Beefy Boxes and Bandwidth Generously Provided by pair Networks
Just another Perl shrine
 
PerlMonks  

Should you use a module to hold configuration items?

by romandas (Pilgrim)
on Sep 18, 2010 at 19:51 UTC ( [id://860654]=perlquestion: print w/replies, xml ) Need Help??

romandas has asked for the wisdom of the Perl Monks concerning the following question:

Greetings my fellow monks,

I have recently been given the opportunity to review a software project that was written 3 or 4 years ago. The original author has since departed, but the project looks promising, and fortuitously (for me) it was written in Perl. I've been asked to look through it and document it so that we may be able to adapt it later.

The project is composed of a series of Perl scripts, using Bash scripts as wrappers to call them and pass data between them. The original author wrote several modules to handle various program tasks, all of which appear to be (to my supposed ability, such as it is) well-written though using Perl coding practices that seem older (e.g. using || die instead of or die after two-arg open statements).

What puzzles me is two modules that seem to handle configuration information, called ParseConfig and DataConfig, respectively. They do not read in a configuration file, but instead are primarily a series of package variables (with some subroutines thrown in as well) that are then used throughout all of the scripts, loaded via a use statement at the top, then referred to via their full package name (ParseConfig::somevariablename).

The two modules don't really feel like discrete entities -- almost as if they are catch-all modules instead of serving a well-defined function.

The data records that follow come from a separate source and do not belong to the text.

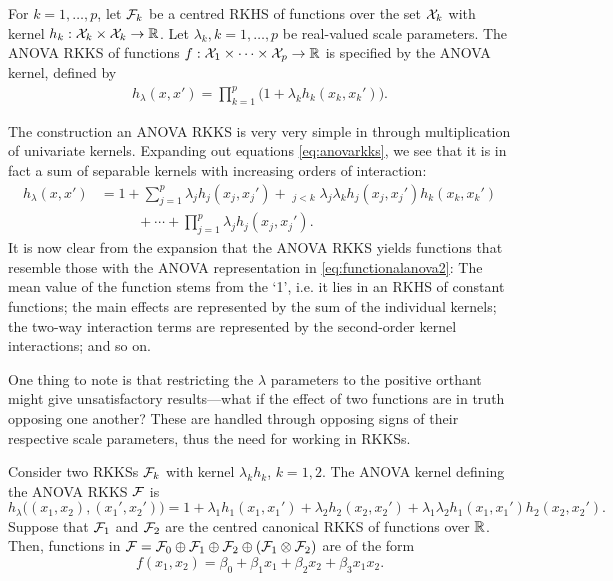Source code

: \documentclass[a4paper,showframe,11pt,draft]{report}
\begin{document}
\begin{definition}
  For $k=1,\dots,p$, let ${\mathcal F}_k$ be a centred RKHS of functions over the set ${\mathcal X}_k$ with kernel $h_k:{\mathcal X}_k\times{\mathcal X}_k\to\mathbb{R}$. 
  Let $\lambda_k, k=1,\dots,p$ be real-valued scale parameters.
  The ANOVA RKKS of functions $f:{\mathcal X}_1\times\cdots\times{\mathcal X}_p\to\mathbb{R}$ is specified by the ANOVA kernel, defined by
  \begin{align}\label{eq:anovarkks}
    h_\lambda(x,x') = \prod_{k=1}^p \big( 1 + \lambda_k h_k(x_k,x_k') \big).
  \end{align}
\end{definition}

The construction an ANOVA RKKS is very very simple in through multiplication of univariate kernels.
Expanding out equations \eqref{eq:anovarkks}, we see that it is in fact a sum of separable kernels with increasing orders of interaction:
\begin{align*}
  h_\lambda(x,x') 
  &= 1 + \sum_{j=1}^p \lambda_j h_j(x_j,x_j') + \mathop{\sum_{j,k=1}^p}_{j<k} \lambda_j\lambda_k h_j(x_j,x_j')h_k(x_k,x_k') \\
  &\phantom{==} + \cdots + \prod_{j=1}^p \lambda_j h_j(x_j,x_j').
\end{align*}
It is now clear from the expansion that the ANOVA RKKS yields functions that resemble those with the ANOVA representation in \eqref{eq:functionalanova2}:
The mean value of the function stems from the `1', i.e. it lies in an RKHS of constant functions; the main effects are represented by the sum of the individual kernels; the two-way interaction terms are represented by the second-order kernel interactions; and so on.

One thing to note is that restricting the $\lambda$ parameters to the positive orthant might give unsatisfactory results---what if the effect of two functions are in truth opposing one another?
These are handled through opposing signs of their respective scale parameters, thus  the need for working in RKKSs.

\begin{example}
  Consider two RKKSs ${\mathcal F}_k$ with kernel $\lambda_k h_k$, $k=1,2$.
  The ANOVA kernel defining the ANOVA RKKS ${\mathcal F}$ is
  \[
    h_\lambda\big((x_1,x_2),(x_1',x_2') \big) = 1 + \lambda_1 h_1(x_1,x_1') + \lambda_2 h_2(x_2,x_2') + \lambda_1\lambda_2 h_1(x_1,x_1')h_2(x_2,x_2').
  \]  
  Suppose that ${\mathcal F}_1$ and ${\mathcal F}_2$ are the centred canonical RKKS of functions over $\mathbb{R}$.
  Then, functions in ${\mathcal F} = {\mathcal F}_0 \oplus {\mathcal F}_1 \oplus {\mathcal F}_2 \oplus ({\mathcal F}_1 \otimes {\mathcal F}_2)$ are of the form
  \[
    f(x_1,x_2) = \beta_0 + \beta_1x_1 + \beta_2x_2 + \beta_3x_1x_2.
  \]
\end{example}
\end{document}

What I'm wondering is whether this is considered good Perl coding practice? I realize there are several ways to do things in Perl, but I'm trying to gauge whether this is something I would want to do or if there are better ways to do it -- and by it I mean share configuration data between several Perl scripts that do not run concurrently.

My review is not complete at this point, so take into account that I do not completely understand all the code yet, but I believe I've reviewed the majority of it.

  • Comment on Should you use a module to hold configuration items?

Replies are listed 'Best First'.
Re: Should you use a module to hold configuration items?
by BrowserUk (Patriarch) on Sep 18, 2010 at 22:49 UTC
    What I'm wondering is whether this is considered good Perl coding practice?

    I think you're asking the wrong question. You should consider asking (yourself) the following:

    1. Does it work?

      Given this is an existing project, I'm gonna assume the answer is yes.

      So then you have to ask yourself: what are the risks involved with changing it?

    2. Is it difficult to maintain?

      Reading between the lines of your description, I'm gonna assume the answer is no.

      If you need to change the value of an existing configuration parameter, you go into the .pm file and edit it.

      If you need to add a new one, you edit the .pm file and add it.

      That doesn't sound particularly hard to me. In fact, it sounds identical to the process of maintaining a configuration file in some other format--say YAML.

      But--and here is the crux of my argument--when you've made changes, validation is as simple as:

      perl -c configModule.pm

      And if the editor forgets to validate, the error will be detected immediately at program startup, as a Perl syntax error, with the clarity of Perl's syntax error messages.

      Ask yourself:

      How good are the the equivalent error messages for your prospective config file alternative?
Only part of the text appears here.